▸ PROBLEM REQUIREMENTS: When you reach the line in the data below that contains "(https://bintray.com/netflixoss/maven/genie/_latestVersion)", please start repeating lines exactly, and stop after the line that contains "This branch contains", repeating nothing else.

***

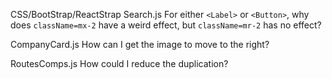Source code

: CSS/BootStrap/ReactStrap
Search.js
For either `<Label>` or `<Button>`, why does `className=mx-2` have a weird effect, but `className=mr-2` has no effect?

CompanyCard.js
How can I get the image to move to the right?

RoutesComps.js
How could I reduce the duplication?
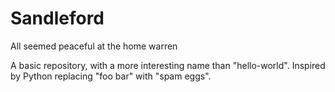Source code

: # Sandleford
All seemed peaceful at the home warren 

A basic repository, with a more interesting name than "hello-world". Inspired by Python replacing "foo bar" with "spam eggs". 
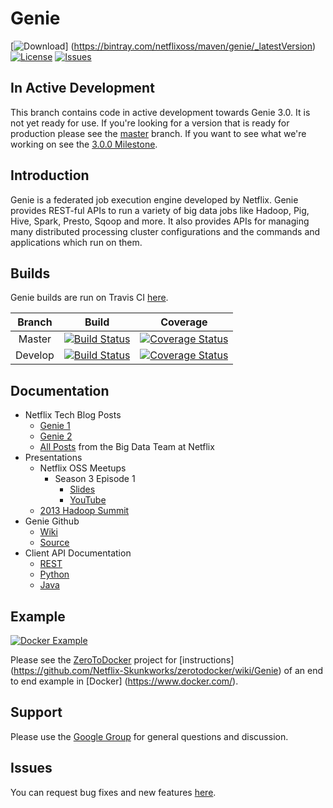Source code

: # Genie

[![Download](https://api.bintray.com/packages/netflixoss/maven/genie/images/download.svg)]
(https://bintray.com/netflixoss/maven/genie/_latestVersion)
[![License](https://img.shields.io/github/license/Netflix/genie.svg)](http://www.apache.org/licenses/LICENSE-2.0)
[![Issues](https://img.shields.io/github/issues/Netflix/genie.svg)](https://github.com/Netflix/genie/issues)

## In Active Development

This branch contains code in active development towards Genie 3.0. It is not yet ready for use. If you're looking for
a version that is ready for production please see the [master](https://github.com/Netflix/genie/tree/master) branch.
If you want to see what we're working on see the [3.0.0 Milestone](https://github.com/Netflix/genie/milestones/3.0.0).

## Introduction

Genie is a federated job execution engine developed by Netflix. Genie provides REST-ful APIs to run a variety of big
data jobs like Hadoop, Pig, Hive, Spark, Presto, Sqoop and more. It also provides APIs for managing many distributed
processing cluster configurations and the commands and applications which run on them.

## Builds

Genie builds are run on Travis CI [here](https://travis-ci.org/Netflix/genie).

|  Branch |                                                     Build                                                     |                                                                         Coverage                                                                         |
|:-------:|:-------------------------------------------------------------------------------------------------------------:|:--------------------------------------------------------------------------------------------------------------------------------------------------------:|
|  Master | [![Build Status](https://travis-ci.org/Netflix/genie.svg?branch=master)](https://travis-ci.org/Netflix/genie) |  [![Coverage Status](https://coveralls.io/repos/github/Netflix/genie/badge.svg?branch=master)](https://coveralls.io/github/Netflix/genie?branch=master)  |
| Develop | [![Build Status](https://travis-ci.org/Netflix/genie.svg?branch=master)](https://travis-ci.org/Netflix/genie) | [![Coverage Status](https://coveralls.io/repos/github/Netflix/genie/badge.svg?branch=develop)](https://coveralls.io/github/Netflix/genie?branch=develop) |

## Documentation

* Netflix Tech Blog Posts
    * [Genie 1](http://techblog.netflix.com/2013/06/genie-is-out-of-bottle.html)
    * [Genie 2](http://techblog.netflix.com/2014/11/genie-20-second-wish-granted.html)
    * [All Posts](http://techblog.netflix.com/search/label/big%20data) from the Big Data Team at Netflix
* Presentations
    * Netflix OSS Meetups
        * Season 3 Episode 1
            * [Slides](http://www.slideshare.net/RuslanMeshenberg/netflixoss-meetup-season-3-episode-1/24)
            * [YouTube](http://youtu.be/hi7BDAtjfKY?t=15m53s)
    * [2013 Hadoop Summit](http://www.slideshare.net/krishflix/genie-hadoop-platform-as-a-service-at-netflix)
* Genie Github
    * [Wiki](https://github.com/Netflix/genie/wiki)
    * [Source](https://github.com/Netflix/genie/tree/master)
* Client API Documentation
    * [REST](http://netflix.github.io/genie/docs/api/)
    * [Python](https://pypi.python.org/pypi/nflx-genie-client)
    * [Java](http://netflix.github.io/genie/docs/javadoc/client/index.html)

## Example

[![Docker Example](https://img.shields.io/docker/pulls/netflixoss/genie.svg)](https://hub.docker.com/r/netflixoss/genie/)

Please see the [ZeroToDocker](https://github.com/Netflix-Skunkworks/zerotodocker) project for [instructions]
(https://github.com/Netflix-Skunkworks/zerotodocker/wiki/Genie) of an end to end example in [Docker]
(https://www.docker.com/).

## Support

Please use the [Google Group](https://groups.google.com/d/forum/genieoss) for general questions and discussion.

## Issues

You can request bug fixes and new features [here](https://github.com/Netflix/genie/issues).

***

▸ SOLVED EXERCISE:
(https://bintray.com/netflixoss/maven/genie/_latestVersion)
[![License](https://img.shields.io/github/license/Netflix/genie.svg)](http://www.apache.org/licenses/LICENSE-2.0)
[![Issues](https://img.shields.io/github/issues/Netflix/genie.svg)](https://github.com/Netflix/genie/issues)

## In Active Development

This branch contains code in active development towards Genie 3.0. It is not yet ready for use. If you're looking for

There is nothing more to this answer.